Gov. Bill Haslam's school voucher proposal isn't big enough for these people, so the American Federation for Children is funding a TV and radio ad campaign to pressure the legislature to expand it. According to the AP's Erik Schelzig, the tab is $800,000—"a vast amount for political advertising or issue advocacy in the state."
That same PAC gave nearly $250,000 to pro-voucher candidates in Tennessee political races last year. It's run by Michigan billionaire Betsy DeVos with funding from her friends. Last month, the organization hired political operative Chip Saltsman, onetime state GOP chairman and driver for Don Sundquist, to help grease the skids for vouchers.
Nashville's Beacon Center, a libertarian outfit with high-dollar corporate funders, also is airing pro-voucher TV ads.
American Federation for Children, a big supporter of the voucher experiment in Milwaukee, helped Wisconsin Gov. Scott Walker avoid recall at the hands of voters in 2011 after his anti-public worker union crusade in that state. DeVos wanted Walker to stay in office so he could start voucher programs across Wisconsin, even though vouchers haven't worked in Milwaukee.
In 2008, Ohio levied a record $5.2 million fine against another pro-voucher PAC headed by DeVos for an illegal campaign contribution.
Haslam’s legislation would limit vouchers—or "opportunity scholarships" as Republicans prefer to call them—to 5,000 low-income students in failing schools in the school year that begins in August, and that could grow to 20,000 by 2016. Sen. Brian Kelsey, R-Germantown, thinks that's not nearly enough kids and he's promising to fix that in the Senate Education Committee this week. He said last week he wants "a very expansive" program. He's not given any details of what he has in mind.
“We certainly want to help as many low-income children as we can possibly help," he said.
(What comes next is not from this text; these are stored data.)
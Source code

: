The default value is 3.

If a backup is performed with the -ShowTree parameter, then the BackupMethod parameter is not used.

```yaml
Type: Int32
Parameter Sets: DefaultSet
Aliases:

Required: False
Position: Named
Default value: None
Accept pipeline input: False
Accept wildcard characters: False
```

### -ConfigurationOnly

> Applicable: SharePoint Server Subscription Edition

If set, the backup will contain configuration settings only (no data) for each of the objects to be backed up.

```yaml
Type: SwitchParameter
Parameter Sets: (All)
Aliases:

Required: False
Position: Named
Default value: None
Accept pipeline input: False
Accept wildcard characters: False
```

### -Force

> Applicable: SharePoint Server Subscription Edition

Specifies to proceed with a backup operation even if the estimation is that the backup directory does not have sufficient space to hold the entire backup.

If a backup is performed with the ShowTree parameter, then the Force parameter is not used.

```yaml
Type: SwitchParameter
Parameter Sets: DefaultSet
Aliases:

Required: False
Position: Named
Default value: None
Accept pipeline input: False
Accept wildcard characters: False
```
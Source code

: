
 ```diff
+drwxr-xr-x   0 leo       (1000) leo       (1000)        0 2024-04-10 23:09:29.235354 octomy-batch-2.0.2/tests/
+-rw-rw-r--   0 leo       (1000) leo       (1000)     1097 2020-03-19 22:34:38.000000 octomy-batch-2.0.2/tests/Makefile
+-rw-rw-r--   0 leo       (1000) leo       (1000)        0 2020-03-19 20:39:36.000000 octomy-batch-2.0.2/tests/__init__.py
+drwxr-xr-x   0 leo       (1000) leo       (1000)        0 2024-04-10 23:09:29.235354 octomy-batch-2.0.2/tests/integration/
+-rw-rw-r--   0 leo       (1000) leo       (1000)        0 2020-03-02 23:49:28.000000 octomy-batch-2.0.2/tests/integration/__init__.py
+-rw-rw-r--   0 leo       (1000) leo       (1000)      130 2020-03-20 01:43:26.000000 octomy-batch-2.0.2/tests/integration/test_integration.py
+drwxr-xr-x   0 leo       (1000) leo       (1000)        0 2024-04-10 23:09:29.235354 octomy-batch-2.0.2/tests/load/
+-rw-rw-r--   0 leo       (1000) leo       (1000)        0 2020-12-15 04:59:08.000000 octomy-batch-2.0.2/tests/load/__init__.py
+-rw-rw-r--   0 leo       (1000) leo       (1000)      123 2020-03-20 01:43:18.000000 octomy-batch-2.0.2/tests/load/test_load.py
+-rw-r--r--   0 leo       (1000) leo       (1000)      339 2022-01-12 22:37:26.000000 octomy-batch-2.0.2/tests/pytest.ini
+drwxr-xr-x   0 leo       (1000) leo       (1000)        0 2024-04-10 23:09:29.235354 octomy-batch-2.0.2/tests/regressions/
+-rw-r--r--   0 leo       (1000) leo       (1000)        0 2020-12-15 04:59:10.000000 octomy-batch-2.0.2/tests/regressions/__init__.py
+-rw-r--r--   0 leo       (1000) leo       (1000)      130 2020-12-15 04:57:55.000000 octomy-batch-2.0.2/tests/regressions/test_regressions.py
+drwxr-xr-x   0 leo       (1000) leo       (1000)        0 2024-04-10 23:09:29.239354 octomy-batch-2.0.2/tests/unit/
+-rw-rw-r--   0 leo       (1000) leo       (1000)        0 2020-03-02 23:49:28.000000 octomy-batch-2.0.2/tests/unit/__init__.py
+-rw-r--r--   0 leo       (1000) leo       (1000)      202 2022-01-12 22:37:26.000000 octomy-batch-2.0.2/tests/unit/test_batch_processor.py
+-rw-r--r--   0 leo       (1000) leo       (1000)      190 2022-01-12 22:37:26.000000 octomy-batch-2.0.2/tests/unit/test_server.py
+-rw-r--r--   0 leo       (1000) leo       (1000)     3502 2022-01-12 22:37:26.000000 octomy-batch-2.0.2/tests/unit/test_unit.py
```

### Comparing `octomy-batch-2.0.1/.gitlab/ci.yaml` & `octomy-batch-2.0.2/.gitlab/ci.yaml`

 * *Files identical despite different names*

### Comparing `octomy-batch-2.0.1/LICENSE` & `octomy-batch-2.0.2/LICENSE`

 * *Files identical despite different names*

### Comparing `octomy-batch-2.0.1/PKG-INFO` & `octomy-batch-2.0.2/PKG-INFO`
It's nice that Kelsey and all the rest of these fat-cat voucher advocates care so much about inner-city children. Who knew? We're guessing that while Kelsey's expanding our program, he also might add at least a few children from the state's wealthy white suburbs to give Republican voters a little break on their private school tuition bills. Just think, the money they save could go straight toward their country club dues. Now that's opportunity!